L'élu-e responsable ne comprend d'autre part la lutte antinucléaire que comme
une peur irrationnelle et émotionnelle de l'accident. Devant assumer son devoir
au-dessus de ces faibles passions, il ou elle est tenu-e de la négliger dans
son analyse politique.
Ajoutez à cela certaines – plus anecdotiques – particularités françaises (le
scrutin majoritaire, qui laisse difficilement surgir des forces politiques
neuves, et des liens souvent étroits avec l'oligarchie énergétique), et vous
avez là les raisons qui font que la plupart des élu-e-s se refusent à céder à
l'impulsion générale de sortie rapide du nucléaire.
Nous continuons néanmoins à les élire, sur le malentendu du mandat imprécis qui
est l'essence même de la représentation. Même si le nucléaire s'est imposé dans
la campagne, le cœur des programmes (qui détermine les choix électoraux) reste
pour la plupart des Français-es les questions socio-économiques.
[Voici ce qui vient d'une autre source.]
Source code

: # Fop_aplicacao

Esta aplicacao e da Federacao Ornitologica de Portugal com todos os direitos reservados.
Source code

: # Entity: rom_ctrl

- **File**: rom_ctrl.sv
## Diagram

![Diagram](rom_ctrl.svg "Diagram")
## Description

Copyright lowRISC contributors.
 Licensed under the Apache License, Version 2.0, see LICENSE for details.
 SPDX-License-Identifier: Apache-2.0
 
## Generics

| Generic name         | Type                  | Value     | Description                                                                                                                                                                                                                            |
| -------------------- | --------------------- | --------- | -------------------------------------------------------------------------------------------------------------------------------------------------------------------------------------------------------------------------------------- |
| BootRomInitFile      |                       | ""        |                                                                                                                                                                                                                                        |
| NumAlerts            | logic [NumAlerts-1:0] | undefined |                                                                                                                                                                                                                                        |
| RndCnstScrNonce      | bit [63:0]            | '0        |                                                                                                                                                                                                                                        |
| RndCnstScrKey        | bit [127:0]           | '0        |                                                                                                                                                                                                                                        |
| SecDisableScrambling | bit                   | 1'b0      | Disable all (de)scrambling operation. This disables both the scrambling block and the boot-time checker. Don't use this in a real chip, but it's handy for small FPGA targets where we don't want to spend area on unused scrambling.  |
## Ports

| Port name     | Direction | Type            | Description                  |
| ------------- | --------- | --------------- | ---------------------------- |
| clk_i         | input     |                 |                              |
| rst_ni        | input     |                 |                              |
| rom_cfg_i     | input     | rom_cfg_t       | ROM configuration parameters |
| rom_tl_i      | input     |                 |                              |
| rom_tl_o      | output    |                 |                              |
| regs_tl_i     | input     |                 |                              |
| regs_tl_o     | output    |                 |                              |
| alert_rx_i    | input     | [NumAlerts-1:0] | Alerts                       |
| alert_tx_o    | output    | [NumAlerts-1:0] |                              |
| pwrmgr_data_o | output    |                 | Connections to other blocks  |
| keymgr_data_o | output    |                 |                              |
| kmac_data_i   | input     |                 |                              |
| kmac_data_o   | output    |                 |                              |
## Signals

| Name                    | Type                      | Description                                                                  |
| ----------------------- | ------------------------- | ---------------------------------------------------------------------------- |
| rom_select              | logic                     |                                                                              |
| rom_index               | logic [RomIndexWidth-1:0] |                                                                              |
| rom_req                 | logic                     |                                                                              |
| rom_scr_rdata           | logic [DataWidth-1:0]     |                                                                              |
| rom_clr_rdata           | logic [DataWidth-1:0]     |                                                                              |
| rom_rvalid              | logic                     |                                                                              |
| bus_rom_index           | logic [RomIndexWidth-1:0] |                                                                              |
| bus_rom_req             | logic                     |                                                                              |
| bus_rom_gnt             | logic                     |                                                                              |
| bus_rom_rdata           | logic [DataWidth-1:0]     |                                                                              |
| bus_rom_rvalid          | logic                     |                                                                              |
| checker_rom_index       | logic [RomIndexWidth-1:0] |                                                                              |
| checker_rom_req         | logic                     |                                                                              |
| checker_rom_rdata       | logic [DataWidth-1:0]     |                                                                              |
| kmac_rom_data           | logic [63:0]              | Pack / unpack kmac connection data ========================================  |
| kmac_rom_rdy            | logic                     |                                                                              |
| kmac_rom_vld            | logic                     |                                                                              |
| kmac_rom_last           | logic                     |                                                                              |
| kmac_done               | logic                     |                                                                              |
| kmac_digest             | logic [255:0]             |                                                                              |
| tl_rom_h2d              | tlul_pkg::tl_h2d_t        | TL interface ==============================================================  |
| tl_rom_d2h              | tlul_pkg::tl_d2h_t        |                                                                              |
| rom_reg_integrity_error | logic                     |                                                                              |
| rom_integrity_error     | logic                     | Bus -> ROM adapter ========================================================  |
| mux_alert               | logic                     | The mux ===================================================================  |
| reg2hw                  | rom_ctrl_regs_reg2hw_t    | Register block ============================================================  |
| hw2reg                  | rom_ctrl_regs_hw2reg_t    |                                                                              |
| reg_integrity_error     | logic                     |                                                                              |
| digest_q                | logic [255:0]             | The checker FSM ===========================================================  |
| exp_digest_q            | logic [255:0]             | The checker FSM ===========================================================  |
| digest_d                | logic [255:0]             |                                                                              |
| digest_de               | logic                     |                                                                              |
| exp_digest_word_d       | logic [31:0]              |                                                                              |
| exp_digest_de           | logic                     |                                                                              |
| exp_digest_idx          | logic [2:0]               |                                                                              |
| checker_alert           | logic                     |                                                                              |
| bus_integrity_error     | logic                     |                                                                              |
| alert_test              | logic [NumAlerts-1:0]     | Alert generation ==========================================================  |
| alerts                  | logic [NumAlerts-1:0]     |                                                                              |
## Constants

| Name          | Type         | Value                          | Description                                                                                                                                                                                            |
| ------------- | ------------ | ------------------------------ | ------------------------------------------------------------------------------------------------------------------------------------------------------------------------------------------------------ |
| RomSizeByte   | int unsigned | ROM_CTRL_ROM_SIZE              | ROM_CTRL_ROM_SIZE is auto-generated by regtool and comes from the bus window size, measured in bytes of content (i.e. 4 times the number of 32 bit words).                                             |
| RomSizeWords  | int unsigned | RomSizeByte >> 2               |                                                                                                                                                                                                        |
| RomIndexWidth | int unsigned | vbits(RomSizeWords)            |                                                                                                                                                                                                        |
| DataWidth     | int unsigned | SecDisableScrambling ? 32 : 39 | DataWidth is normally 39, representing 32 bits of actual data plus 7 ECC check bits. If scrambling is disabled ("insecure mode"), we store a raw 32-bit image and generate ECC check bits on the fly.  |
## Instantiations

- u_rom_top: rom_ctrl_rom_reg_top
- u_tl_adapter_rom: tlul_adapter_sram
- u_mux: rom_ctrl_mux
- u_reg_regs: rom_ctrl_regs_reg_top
Voilà
pourquoi, tant que nous ne serons pas consulté-e-s spécifiquement sur le
nucléaire (5), nous continuerons à donner malgré nous aux
élu-e-s pronucléaires ce qu'ils et elles pensent être des mandats pour
continuer leur œuvre. Comme si de rien n'était.
(1) Les exclusions du titre de citoyen sont bien connues,
nous n'insisterons pas dessus.
(2) La preuve étant que les outils de la démocratie directe
(mandat impératif, tirage au sort) ont été écartés alors qu'ils étaient
utilisables dans des États modernes.
(3) Au sens du mot grec aristos, meilleur. Nous
n'employons pas ici le mot oligarchie, qui fait florès ces jours-ci, parce
qu'il ne contient aucune dimension morale et ne permet pas de comprendre
l'essence du gouvernement représentatif.
(4) Depuis des décennies déjà, beaucoup d'enquêtes d'opinion
montrent que les Français-es se disent majoritairement volontaires pour
arbitrer en faveur de l'environnement, serait-ce aux dépens de
l'économie.
(5) Ce peut être à travers un referendum ou une consultation
de personnes tirées au sort, qu'on appelle une conférence de citoyen-ne-s. La
seconde réunie en France, au début des années 2000, sur le thème de l'énergie,
est arrivée à la conclusion consensuelle que nous devions abandonner l'énergie
nucléaire... Ses conclusions sont restées lettre morte.